Records contained in a dataset
'''
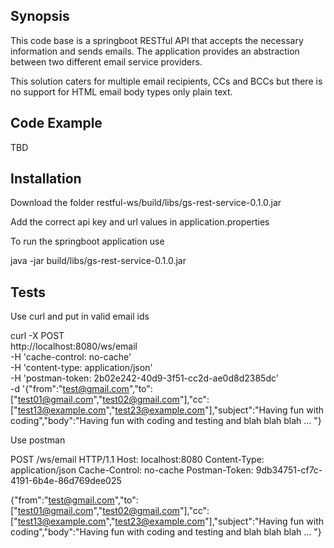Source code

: ## Synopsis

This code base is a springboot RESTful API that accepts the necessary information and sends emails. The application provides an abstraction between two different email service providers. 

This solution caters for multiple email recipients, CCs and BCCs but there is no support for HTML email body types only plain text.


## Code Example

TBD


## Installation
Download the folder restful-ws/build/libs/gs-rest-service-0.1.0.jar

Add the correct api key and url values in application.properties

To run the springboot application use 

java -jar build/libs/gs-rest-service-0.1.0.jar

## Tests
Use curl and put in valid email ids

curl -X POST \
  http://localhost:8080/ws/email \
  -H 'cache-control: no-cache' \
  -H 'content-type: application/json' \
  -H 'postman-token: 2b02e242-40d9-3f51-cc2d-ae0d8d2385dc' \
  -d '{"from":"test@gmail.com","to":["test01@gmail.com","test02@gmail.com"],"cc":["test13@example.com","test23@example.com"],"subject":"Having fun with coding","body":"Having fun with coding and testing and blah blah blah ... "}  

Use postman

POST /ws/email HTTP/1.1
Host: localhost:8080
Content-Type: application/json
Cache-Control: no-cache
Postman-Token: 9db34751-cf7c-4191-6b4e-86d769dee025

{"from":"test@gmail.com","to":["test01@gmail.com","test02@gmail.com"],"cc":["test13@example.com","test23@example.com"],"subject":"Having fun with coding","body":"Having fun with coding and testing and blah blah blah ... "}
'''
* [Activity]
Which of the lines above mention the word "service"? Pull those lines out.

* [Output of the task]
This code base is a springboot RESTful API that accepts the necessary information and sends emails. The application provides an abstraction between two different email service providers. 
Download the folder restful-ws/build/libs/gs-rest-service-0.1.0.jar
java -jar build/libs/gs-rest-service-0.1.0.jar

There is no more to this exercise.